Figure 4.

M1 macrophages derived from BMDM upregulated expression of PD-L1 in murine HCC cells. (A) Bone marrow cells from C57BL/6 mouse were cultured with M-CSF for 7 days. Flow cytometry assay was performed to identify mature BMDM by using F4/80 and CD11b as identification markers. (B) BMDMs were stimulated by LPS or IL-4 for 12 h to generate BMDMs (LPS) or BMDMs (IL-4) with M1 or M2 phenotype, respectively.
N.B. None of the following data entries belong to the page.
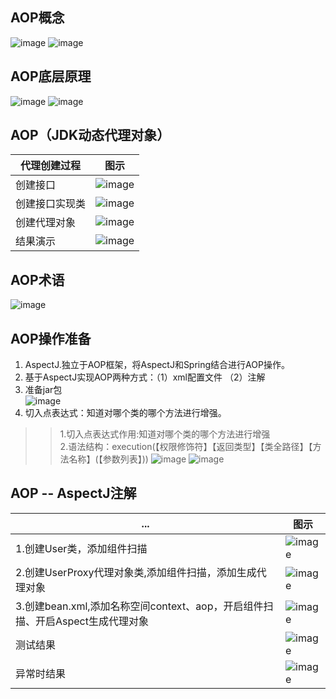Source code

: ## AOP概念
![image](https://user-images.githubusercontent.com/87599765/148632873-63a5186c-96c3-4a33-9e25-ed36be830033.png)
![image](https://user-images.githubusercontent.com/87599765/148632822-7c91d1c2-db39-442c-aabe-09784b34dcc3.png)


## AOP底层原理
![image](https://user-images.githubusercontent.com/87599765/148633077-d01834bd-965c-47c5-adf2-07eb725b01d0.png)
![image](https://user-images.githubusercontent.com/87599765/148633088-663ebd78-f4c8-4219-80c9-109df18a42a3.png)

## AOP（JDK动态代理对象）
|代理创建过程|图示|
|---|---|
|创建接口|![image](https://user-images.githubusercontent.com/87599765/148634763-ec308478-6141-485e-b3b8-16c6945ffe2d.png)|
|创建接口实现类|![image](https://user-images.githubusercontent.com/87599765/148634768-0ac63579-8b2a-4bb2-a722-ceba880a8963.png)|
|创建代理对象|![image](https://user-images.githubusercontent.com/87599765/148634896-65c6683e-dfa5-4ffb-8237-720a3269289d.png)|
|结果演示|![image](https://user-images.githubusercontent.com/87599765/148634919-f3b7b214-348f-4239-937f-e9b3b0ce72e4.png)|

## AOP术语
![image](https://user-images.githubusercontent.com/87599765/148635098-3a117380-65e5-49d3-83f1-1c1e4368c1e6.png)

## AOP操作准备
1. AspectJ.独立于AOP框架，将AspectJ和Spring结合进行AOP操作。
2. 基于AspectJ实现AOP两种方式：（1）xml配置文件 （2）注解
3. 准备jar包  
![image](https://user-images.githubusercontent.com/87599765/148635471-bb50f0e4-b7f9-4b33-ae9d-460d74220b66.png)
4. 切入点表达式：知道对哪个类的哪个方法进行增强。
>> 1.切入点表达式作用:知道对哪个类的哪个方法进行增强  
>> 2.语法结构：execution(【权限修饰符】【返回类型】【类全路径】【方法名称】(【参数列表】))
![image](https://user-images.githubusercontent.com/87599765/148636140-96e485b3-6e6d-4a19-a97d-b1f7b2bee99b.png)
![image](https://user-images.githubusercontent.com/87599765/148636200-1a400c49-6fa5-42ef-ada0-e2a72adc4b86.png)

## AOP -- AspectJ注解
|...|图示|
|---|---|
|1.创建User类，添加组件扫描|![image](https://user-images.githubusercontent.com/87599765/148649379-70e0c06e-c4e3-44c0-9743-52fc9bfd64ed.png)|
|2.创建UserProxy代理对象类,添加组件扫描，添加生成代理对象|![image](https://user-images.githubusercontent.com/87599765/148649477-567c9274-2cbd-458b-91f0-a571f275bb9f.png)|
|3.创建bean.xml,添加名称空间context、aop，开启组件扫描、开启Aspect生成代理对象|![image](https://user-images.githubusercontent.com/87599765/148649565-55c8fe67-3fc0-42f2-8121-673d633673c9.png)|
|测试结果|![image](https://user-images.githubusercontent.com/87599765/148649579-0178a0b5-e72c-4bf4-90a2-3d465e8e758b.png)|
|异常时结果|![image](https://user-images.githubusercontent.com/87599765/148649606-84bab4ab-7f66-46bf-9f93-ad302c5767fc.png)|
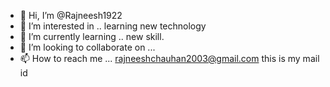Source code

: - 👋 Hi, I’m @Rajneesh1922
- 👀 I’m interested in .. learning new technology
- 🌱 I’m currently learning .. new skill.
- 💞️ I’m looking to collaborate on ...
- 📫 How to reach me ... rajneeshchauhan2003@gmail.com this is my mail id

<!---
Rajneesh1922/Rajneesh1922 is a ✨ special ✨ repository because its `README.md` (this file) appears on your GitHub profile.
You can click the Preview link to take a look at your changes.
--->
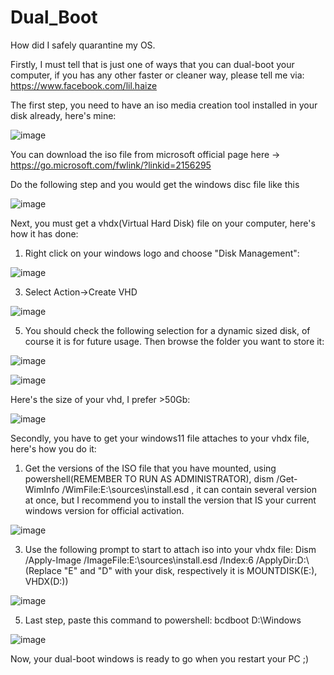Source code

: # Dual_Boot
How did I safely quarantine my OS.

Firstly, I must tell that is just one of ways that you can dual-boot your computer, if you has any other faster or cleaner way, please tell me via: https://www.facebook.com/lil.haize


The first step, you need to have an iso media creation tool installed in your disk already, here's mine:

![image](https://github.com/user-attachments/assets/573dde7e-716e-4372-87d3-331595ba6b0b)

You can download the iso file from microsoft official page here -> https://go.microsoft.com/fwlink/?linkid=2156295

Do the following step and you would get the windows disc file like this

![image](https://github.com/user-attachments/assets/05572343-db1c-4464-a54e-22bad0581d2f)

Next, you must get a vhdx(Virtual Hard Disk) file on your computer, here's how it has done:
1. Right click on your windows logo and choose "Disk Management":

![image](https://github.com/user-attachments/assets/06b8725b-3cf1-463c-8fbc-b058f64bbe52)

3. Select Action->Create VHD
   
![image](https://github.com/user-attachments/assets/f49077ab-136b-4a40-a9ee-4a5132189684)

5. You should check the following selection for a dynamic sized disk, of course it is for future usage. Then browse the folder you want to store it:
   
![image](https://github.com/user-attachments/assets/14e3fd3d-f1e5-4edf-92ec-dad29ab3c063)

![image](https://github.com/user-attachments/assets/97fc6803-c605-4031-93fc-a4495419cb84)

   Here's the size of your vhd, I prefer >50Gb:

   
![image](https://github.com/user-attachments/assets/13c6997c-61a1-4d3e-8ae3-26029aab417a)

Secondly, you have to get your windows11 file attaches to your vhdx file, here's how you do it:
1. Get the versions of the ISO file that you have mounted, using powershell(REMEMBER TO RUN AS ADMINISTRATOR), dism /Get-WimInfo /WimFile:E:\sources\install.esd
 , it can contain several version at once, but I recommend you to install the version that IS your current windows version for official activation.

![image](https://github.com/user-attachments/assets/a968823f-b4fe-4d57-bc42-c6aba9969c6e)

3. Use the following prompt to start to attach iso into your vhdx file:  Dism /Apply-Image /ImageFile:E:\sources\install.esd /Index:6 /ApplyDir:D:\    (Replace "E" and "D" with your disk, respectively it is MOUNTDISK(E:), VHDX(D:))
   
![image](https://github.com/user-attachments/assets/7377a647-3e3d-4ec3-9463-f92c3f3227d1)


5. Last step, paste this command to powershell: bcdboot D:\Windows

![image](https://github.com/user-attachments/assets/c7543aa2-1125-45a8-b47f-c8be2b2051fb)

Now, your dual-boot windows is ready to go when you restart your PC ;)


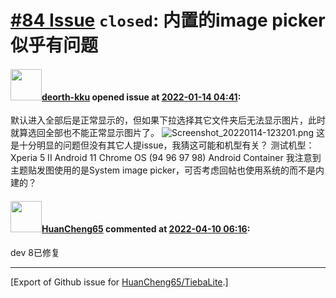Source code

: # [\#84 Issue](https://github.com/HuanCheng65/TiebaLite/issues/84) `closed`: 内置的image picker似乎有问题

#### <img src="https://avatars.githubusercontent.com/u/23164110?u=973ddae3c6f6ccee05746a21ed561e37389a9116&v=4" width="50">[deorth-kku](https://github.com/deorth-kku) opened issue at [2022-01-14 04:41](https://github.com/HuanCheng65/TiebaLite/issues/84):

默认进入全部后是正常显示的，但如果下拉选择其它文件夹后无法显示图片，此时就算选回全部也不能正常显示图片了。
![Screenshot_20220114-123201.png](https://user-images.githubusercontent.com/23164110/149451986-f7c554ff-f7b8-45e8-9e44-79a7df09b5ff.png)
这是十分明显的问题但没有其它人提issue，我猜这可能和机型有关？
测试机型：
Xperia 5 II Android 11
Chrome OS (94 96 97 98) Android Container 
我注意到主题贴发图使用的是System image picker，可否考虑回帖也使用系统的而不是内建的？

#### <img src="https://avatars.githubusercontent.com/u/22636177?u=5e5e656c62ba51f1661d80a6a0fd9ec098e5023b&v=4" width="50">[HuanCheng65](https://github.com/HuanCheng65) commented at [2022-04-10 06:16](https://github.com/HuanCheng65/TiebaLite/issues/84#issuecomment-1094192455):

dev 8已修复


-------------------------------------------------------------------------------



[Export of Github issue for [HuanCheng65/TiebaLite](https://github.com/HuanCheng65/TiebaLite).]
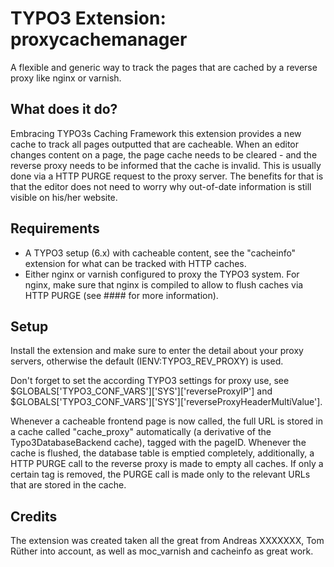 TYPO3 Extension: proxycachemanager
==================================

A flexible and generic way to track the pages that are cached by a reverse proxy like nginx or varnish.

What does it do?
----------------
Embracing TYPO3s Caching Framework this extension provides a new cache to track all pages outputted that are cacheable. When an editor changes content on a page, the page cache needs to be cleared - and the reverse proxy needs to be informed that the cache is invalid. This is usually done via a HTTP PURGE request to the proxy server.
The benefits for that is that the editor does not need to worry why out-of-date information is still visible on his/her website.

Requirements
------------
 * A TYPO3 setup (6.x) with cacheable content, see the "cacheinfo" extension for what can be tracked with HTTP caches.
 * Either nginx or varnish configured to proxy the TYPO3 system. For nginx, make sure that nginx is compiled to allow to flush caches via HTTP PURGE (see #### for more information).

Setup
-----
Install the extension and make sure to enter the detail about your proxy servers, otherwise the default (IENV:TYPO3_REV_PROXY) is used.

Don't forget to set the according TYPO3 settings for proxy use, see $GLOBALS['TYPO3_CONF_VARS']['SYS']['reverseProxyIP'] and $GLOBALS['TYPO3_CONF_VARS']['SYS']['reverseProxyHeaderMultiValue'].

Whenever a cacheable frontend page is now called, the full URL is stored in a cache called "cache_proxy" automatically (a derivative of the Typo3DatabaseBackend cache), tagged with the pageID. Whenever the cache is flushed, the database table is emptied completely, additionally, a HTTP PURGE call to the reverse proxy is made to empty all caches. If only a certain tag is removed, the PURGE call is made only to the relevant URLs that are stored in the cache.

Credits
-------
The extension was created taken all the great from Andreas XXXXXXX, Tom Rüther into account, as well as moc_varnish and cacheinfo as great work.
The BMDMs without stimulation were defined as M0. Expression of IL-6, TNF-α, iNOS, CD206 and Arg-1 was detected by RT-PCR. (C) Expression of IL-1β was determined by quantitative RT-PCR. (D) PD-L1 mRNA expression in the Hepa 1-6 cells treated with medium, M0S, M1S, M2S, LPS or IL-4 was quantified by RT-PCR assay. (E) PD-L1 protein expression in the Hepa 1-6 cells treated with medium, M0S, M1S, M2S, LPS, or IL-4 was quantified by flow cytometry. The experiment was carried out in triplicate and repeated at least twice. Data are shown as means ± SD. *P < 0.05, **P < 0.01, ***P < 0.001.